Unsecured Kwik Save creditors, owed £16m, were furious to discover this week that they will not receive a penny following the collapse of the retail chain - while an investment vehicle owned by Paul Niklas and Brendan Murtagh, and former owner Somerfield, are expected to receive as much as £11m as the sole secured creditors.

A report issued this week by administrators KPMG revealed that Brabco 703, the Niklas and Murtagh-backed company, which owned the retail chain prior to its collapse in July, and fellow secured creditor Somerfield, would be the only parties to benefit from the sale of leases on 187 former Kwik Save stores by King Sturge, which is acting for KPMG.

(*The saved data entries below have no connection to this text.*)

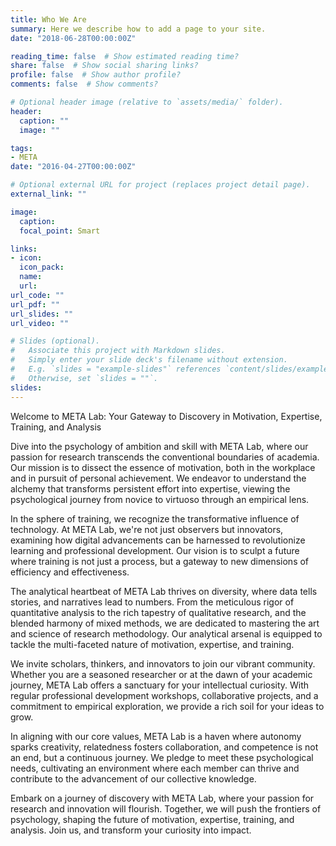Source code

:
 ```yaml
---
title: Who We Are
summary: Here we describe how to add a page to your site.
date: "2018-06-28T00:00:00Z"

reading_time: false  # Show estimated reading time?
share: false  # Show social sharing links?
profile: false  # Show author profile?
comments: false  # Show comments?

# Optional header image (relative to `assets/media/` folder).
header:
  caption: ""
  image: ""

tags:
- META
date: "2016-04-27T00:00:00Z"

# Optional external URL for project (replaces project detail page).
external_link: ""

image:
  caption:
  focal_point: Smart

links:
- icon: 
  icon_pack:
  name:
  url: 
url_code: ""
url_pdf: ""
url_slides: ""
url_video: ""

# Slides (optional).
#   Associate this project with Markdown slides.
#   Simply enter your slide deck's filename without extension.
#   E.g. `slides = "example-slides"` references `content/slides/example-slides.md`.
#   Otherwise, set `slides = ""`.
slides:
---
```


Welcome to META Lab: Your Gateway to Discovery in Motivation, Expertise, Training, and Analysis

Dive into the psychology of ambition and skill with META Lab, where our passion for research transcends the conventional boundaries of academia. Our mission is to dissect the essence of motivation, both in the workplace and in pursuit of personal achievement. We endeavor to understand the alchemy that transforms persistent effort into expertise, viewing the psychological journey from novice to virtuoso through an empirical lens.

In the sphere of training, we recognize the transformative influence of technology. At META Lab, we're not just observers but innovators, examining how digital advancements can be harnessed to revolutionize learning and professional development. Our vision is to sculpt a future where training is not just a process, but a gateway to new dimensions of efficiency and effectiveness.

The analytical heartbeat of META Lab thrives on diversity, where data tells stories, and narratives lead to numbers. From the meticulous rigor of quantitative analysis to the rich tapestry of qualitative research, and the blended harmony of mixed methods, we are dedicated to mastering the art and science of research methodology. Our analytical arsenal is equipped to tackle the multi-faceted nature of motivation, expertise, and training.

We invite scholars, thinkers, and innovators to join our vibrant community. Whether you are a seasoned researcher or at the dawn of your academic journey, META Lab offers a sanctuary for your intellectual curiosity. With regular professional development workshops, collaborative projects, and a commitment to empirical exploration, we provide a rich soil for your ideas to grow.

In aligning with our core values, META Lab is a haven where autonomy sparks creativity, relatedness fosters collaboration, and competence is not an end, but a continuous journey. We pledge to meet these psychological needs, cultivating an environment where each member can thrive and contribute to the advancement of our collective knowledge.

Embark on a journey of discovery with META Lab, where your passion for research and innovation will flourish. Together, we will push the frontiers of psychology, shaping the future of motivation, expertise, training, and analysis. Join us, and transform your curiosity into impact.
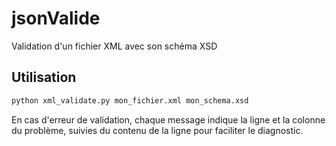 # jsonValide
Validation d'un fichier XML avec son schéma XSD

## Utilisation

```bash
python xml_validate.py mon_fichier.xml mon_schema.xsd
```

En cas d'erreur de validation, chaque message indique la ligne et la colonne
du problème, suivies du contenu de la ligne pour faciliter le diagnostic.

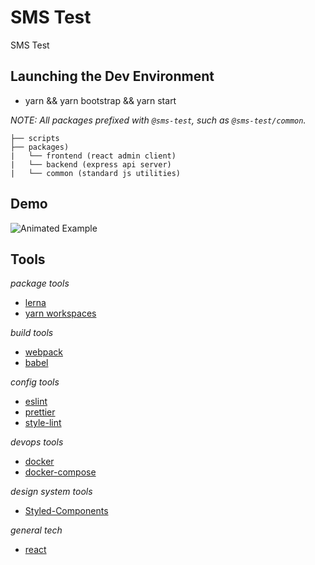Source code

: # SMS Test

SMS Test

## Launching the Dev Environment

- yarn && yarn bootstrap && yarn start

_NOTE: All packages prefixed with `@sms-test`, such as `@sms-test/common`._

```
├── scripts
├── packages)
|   └── frontend (react admin client)
|   └── backend (express api server)
|   └── common (standard js utilities)
```

## Demo

![Animated Example](demo-sms-test.gif)

## Tools

_package tools_

- [lerna](https://lerna.js.org/)
- [yarn workspaces](https://yarnpkg.com/lang/en/docs/workspaces/)

_build tools_

- [webpack](https://webpack.js.org/)
- [babel](https://babeljs.io/)

_config tools_

- [eslint](https://eslint.org/)
- [prettier](https://prettier.io/)
- [style-lint](https://stylelint.io/)

_devops tools_

- [docker](https://www.docker.com/)
- [docker-compose](https://docs.docker.com/compose/)

_design system tools_

- [Styled-Components](http;//styled-components.com)

_general tech_

- [react](https://reactjs.org/)

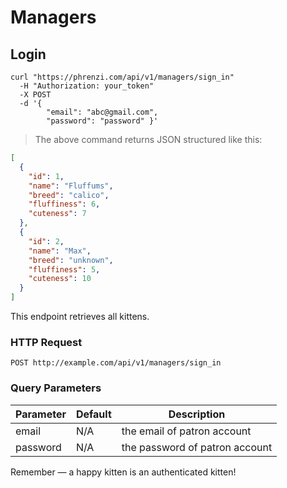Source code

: # Managers

## Login

```shell
curl "https://phrenzi.com/api/v1/managers/sign_in"
  -H "Authorization: your_token"
  -X POST
  -d '{
        "email": "abc@gmail.com",
        "password": "password" }'
```

> The above command returns JSON structured like this:

```json
[
  {
    "id": 1,
    "name": "Fluffums",
    "breed": "calico",
    "fluffiness": 6,
    "cuteness": 7
  },
  {
    "id": 2,
    "name": "Max",
    "breed": "unknown",
    "fluffiness": 5,
    "cuteness": 10
  }
]
```

This endpoint retrieves all kittens.

### HTTP Request

`POST http://example.com/api/v1/managers/sign_in`

### Query Parameters

Parameter | Default | Description
--------- | ------- | -----------
email | N/A | the email of patron account
password | N/A | the password of patron account

<aside class="success">
Remember — a happy kitten is an authenticated kitten!
</aside>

Somerfield bought Kwik Save in 1998 but sold it in February 2006 to the Back To The Future consortium. It made a £7m investment in the chain this February as part of a commitment to help support it after it had been sold, but was understood to have written off the debt, according to a source close to Somerfield.

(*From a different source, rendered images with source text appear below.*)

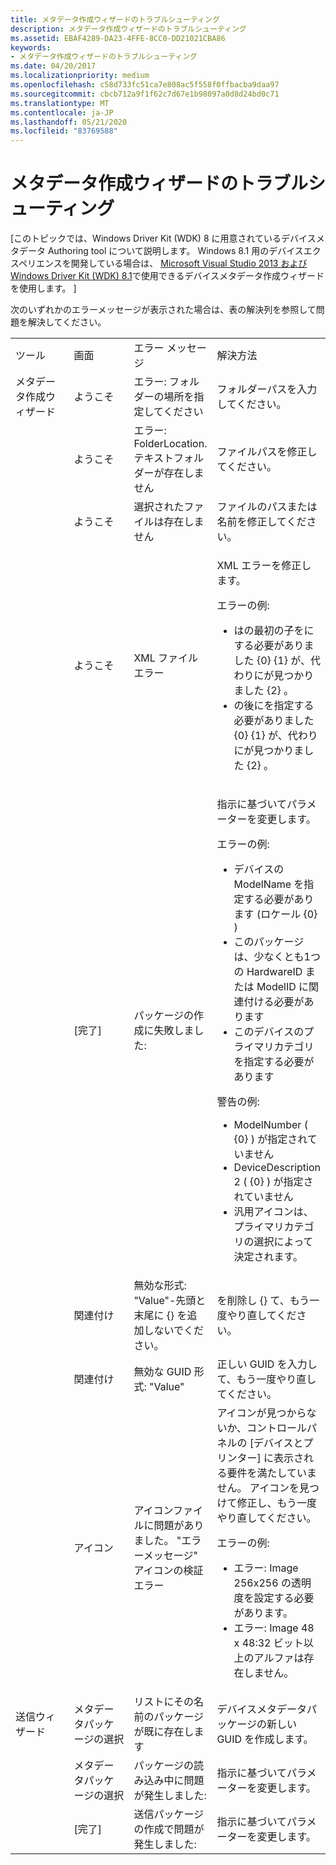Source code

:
 ```yaml
---
title: メタデータ作成ウィザードのトラブルシューティング
description: メタデータ作成ウィザードのトラブルシューティング
ms.assetid: EBAF4289-DA23-4FFE-8CC0-DD21021CBA86
keywords:
- メタデータ作成ウィザードのトラブルシューティング
ms.date: 04/20/2017
ms.localizationpriority: medium
ms.openlocfilehash: c58d733fc51ca7e808ac5f558f0ffbacba9daa97
ms.sourcegitcommit: cbcb712a9f1f62c7d67e1b98097a0d8d24bd0c71
ms.translationtype: MT
ms.contentlocale: ja-JP
ms.lasthandoff: 05/21/2020
ms.locfileid: "83769588"
---
```

# <a name="troubleshooting-the-metadata-authoring-wizards"></a>メタデータ作成ウィザードのトラブルシューティング


\[このトピックでは、Windows Driver Kit (WDK) 8 に用意されているデバイスメタデータ Authoring tool について説明します。 Windows 8.1 用のデバイスエクスペリエンスを開発している場合は、 [Microsoft Visual Studio 2013 および Windows Driver Kit (WDK) 8.1](https://www.microsoft.com/download/details.aspx?id=42273)で使用できるデバイスメタデータ作成ウィザードを使用します。 \]

次のいずれかのエラーメッセージが表示された場合は、表の解決列を参照して問題を解決してください。

<table>
<colgroup>
<col width="25%" />
<col width="25%" />
<col width="25%" />
<col width="25%" />
</colgroup>
<tbody>
<tr class="odd">
<td align="left">ツール</td>
<td align="left">画面</td>
<td align="left">エラー メッセージ</td>
<td align="left">解決方法</td>
</tr>
<tr class="even">
<td align="left">メタデータ作成ウィザード</td>
<td align="left">ようこそ</td>
<td align="left">エラー: フォルダーの場所を指定してください</td>
<td align="left">フォルダーパスを入力してください。</td>
</tr>
<tr class="odd">
<td align="left"></td>
<td align="left">ようこそ</td>
<td align="left">エラー: FolderLocation. テキストフォルダーが存在しません</td>
<td align="left">ファイルパスを修正してください。</td>
</tr>
<tr class="even">
<td align="left"></td>
<td align="left">ようこそ</td>
<td align="left">選択されたファイルは存在しません</td>
<td align="left">ファイルのパスまたは名前を修正してください。</td>
</tr>
<tr class="odd">
<td align="left"></td>
<td align="left">ようこそ</td>
<td align="left">XML ファイルエラー</td>
<td align="left"><p>XML エラーを修正します。</p>
<p>エラーの例:</p>
<ul>
<li>はの最初の子をにする必要がありました {0} {1} が、代わりにが見つかりました {2} 。</li>
<li>の後にを指定する必要がありました {0} {1} が、代わりにが見つかりました {2} 。</li>
</ul></td>
</tr>
<tr class="even">
<td align="left"></td>
<td align="left">[完了]</td>
<td align="left">パッケージの作成に失敗しました:</td>
<td align="left"><p>指示に基づいてパラメーターを変更します。</p>
<p>エラーの例:</p>
<ul>
<li>デバイスの ModelName を指定する必要があります (ロケール {0} )</li>
<li>このパッケージは、少なくとも1つの HardwareID または ModelID に関連付ける必要があります</li>
<li>このデバイスのプライマリカテゴリを指定する必要があります</li>
</ul>
<p>警告の例:</p>
<ul>
<li>ModelNumber ( {0} ) が指定されていません</li>
<li>DeviceDescription 2 ( {0} ) が指定されていません</li>
<li>汎用アイコンは、プライマリカテゴリの選択によって決定されます。</li>
</ul></td>
</tr>
<tr class="odd">
<td align="left"></td>
<td align="left">関連付け</td>
<td align="left">無効な形式: "Value"-先頭と末尾に {} を追加しないでください。</td>
<td align="left">を削除し {} て、もう一度やり直してください。</td>
</tr>
<tr class="even">
<td align="left"></td>
<td align="left">関連付け</td>
<td align="left">無効な GUID 形式: "Value"</td>
<td align="left">正しい GUID を入力して、もう一度やり直してください。</td>
</tr>
<tr class="odd">
<td align="left"></td>
<td align="left">アイコン</td>
<td align="left">アイコンファイルに問題がありました。 "エラーメッセージ" アイコンの検証エラー</td>
<td align="left">アイコンが見つからないか、コントロールパネルの [デバイスとプリンター] に表示される要件を満たしていません。 アイコンを見つけて修正し、もう一度やり直してください。
<p>エラーの例:</p>
<ul>
<li>エラー: Image 256x256 の透明度を設定する必要があります。</li>
<li>エラー: Image 48 x 48:32 ビット以上のアルファは存在しません。</li>
</ul></td>
</tr>
<tr class="even">
<td align="left">送信ウィザード</td>
<td align="left">メタデータパッケージの選択</td>
<td align="left">リストにその名前のパッケージが既に存在します</td>
<td align="left">デバイスメタデータパッケージの新しい GUID を作成します。</td>
</tr>
<tr class="odd">
<td align="left"></td>
<td align="left">メタデータパッケージの選択</td>
<td align="left">パッケージの読み込み中に問題が発生しました:</td>
<td align="left">指示に基づいてパラメーターを変更します。</td>
</tr>
<tr class="even">
<td align="left"></td>
<td align="left">[完了]</td>
<td align="left">送信パッケージの作成で問題が発生しました:</td>
<td align="left">指示に基づいてパラメーターを変更します。</td>
</tr>
</tbody>
</table>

Irish entrepreneur Murtagh and Niklas bought 56 stores out of the ashes of the Kwik Save chain to set up a new grocery business, FreshXpress.

The news from KPMG means there will be no creditors' meeting, leaving the 283 unsecured creditors without an opportunity to question the Murtagh and Niklas as directors of debtor Brabco, together with the insolvency controller, KPMG, about the circumstances surrounding the company's failure.

The decision sparked fury. One major creditor, who asked not to be named, said he was now seeking to galvanise fellow creditors to demand a meeting. "We don't expect to receive anything save the personal satisfaction of confronting the Kwik Save management team," he admitted.

"Everybody is so pissed off because there were umpteen meetings between Kwik Save and the creditors for months leading up to the administration and the message was 'don't worry, stick with us'.

"People were misled by the persistent assurances the directors offered all along the way, which were that money was available.

"There's an awful lot of pain here. What everybody wants is some answers to how things got so bad."

Niklas this week defended the actions of the Brabco directors in the months between taking over the company and its demise.

"The business was in a terminal state, losing £2m a week. It was impossible to move forward.

"It would have taken £100m to turn it around and make it profitable and nobody had that kind of money so we had to let it go. It was a leasehold business with no assets. It was a harsh decision but it had to be done."

Big losers among the unsecured creditors include John Dennis, a Barnsley-based company that supplied the retailer with fruit and vegetables. It has gone into insolvency as a result of unpaid invoices totalling in excess of £1m.

Another victim of the débâcle was Spencers Drinks of Derbyshire, which went into administration owed over £102,000.

Other companies due significant amounts include Arla Foods, which is owed £319,000, and Premier Foods, owed £422,000. Creditors hoped to confirm a meeting by Friday.